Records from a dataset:
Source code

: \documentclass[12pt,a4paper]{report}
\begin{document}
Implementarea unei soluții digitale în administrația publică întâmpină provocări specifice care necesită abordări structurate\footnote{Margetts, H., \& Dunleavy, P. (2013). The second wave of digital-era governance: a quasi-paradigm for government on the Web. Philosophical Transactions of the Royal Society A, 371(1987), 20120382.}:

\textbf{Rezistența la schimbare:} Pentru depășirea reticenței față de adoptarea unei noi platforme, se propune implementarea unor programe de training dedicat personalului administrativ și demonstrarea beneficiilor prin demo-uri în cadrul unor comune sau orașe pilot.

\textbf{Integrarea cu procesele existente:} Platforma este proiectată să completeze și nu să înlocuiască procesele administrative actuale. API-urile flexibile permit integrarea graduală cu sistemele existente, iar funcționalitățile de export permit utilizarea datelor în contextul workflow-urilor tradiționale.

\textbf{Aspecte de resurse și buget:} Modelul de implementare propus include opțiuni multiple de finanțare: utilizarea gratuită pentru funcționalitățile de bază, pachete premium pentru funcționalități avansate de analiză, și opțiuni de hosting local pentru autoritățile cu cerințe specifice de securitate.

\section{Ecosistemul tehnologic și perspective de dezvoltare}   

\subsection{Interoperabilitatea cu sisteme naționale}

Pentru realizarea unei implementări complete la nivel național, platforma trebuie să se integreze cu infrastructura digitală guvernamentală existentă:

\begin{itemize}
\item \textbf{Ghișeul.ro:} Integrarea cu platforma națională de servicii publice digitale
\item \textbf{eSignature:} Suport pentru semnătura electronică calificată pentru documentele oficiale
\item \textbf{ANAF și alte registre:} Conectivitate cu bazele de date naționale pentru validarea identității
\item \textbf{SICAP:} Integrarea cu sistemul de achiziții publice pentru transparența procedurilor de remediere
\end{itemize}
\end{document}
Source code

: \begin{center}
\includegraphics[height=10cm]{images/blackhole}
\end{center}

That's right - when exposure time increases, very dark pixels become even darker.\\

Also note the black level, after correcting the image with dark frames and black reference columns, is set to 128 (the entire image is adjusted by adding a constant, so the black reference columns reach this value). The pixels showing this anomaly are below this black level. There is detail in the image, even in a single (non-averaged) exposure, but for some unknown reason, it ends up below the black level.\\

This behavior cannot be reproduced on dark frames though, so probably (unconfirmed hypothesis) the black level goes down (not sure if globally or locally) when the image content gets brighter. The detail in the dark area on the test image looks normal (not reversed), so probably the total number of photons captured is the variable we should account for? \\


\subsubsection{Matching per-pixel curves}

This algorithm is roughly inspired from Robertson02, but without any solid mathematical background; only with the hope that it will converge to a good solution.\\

-- ACTION ITEM --
Transcribe, word for word, the data above from its first line through the line with "Implementarea unei soluții", and include nothing else.

-- TASK RESPONSE --
Source code

: \documentclass[12pt,a4paper]{report}
\begin{document}
Implementarea unei soluții digitale în administrația publică întâmpină provocări specifice care necesită abordări structurate\footnote{Margetts, H., \& Dunleavy, P. (2013). The second wave of digital-era governance: a quasi-paradigm for government on the Web. Philosophical Transactions of the Royal Society A, 371(1987), 20120382.}:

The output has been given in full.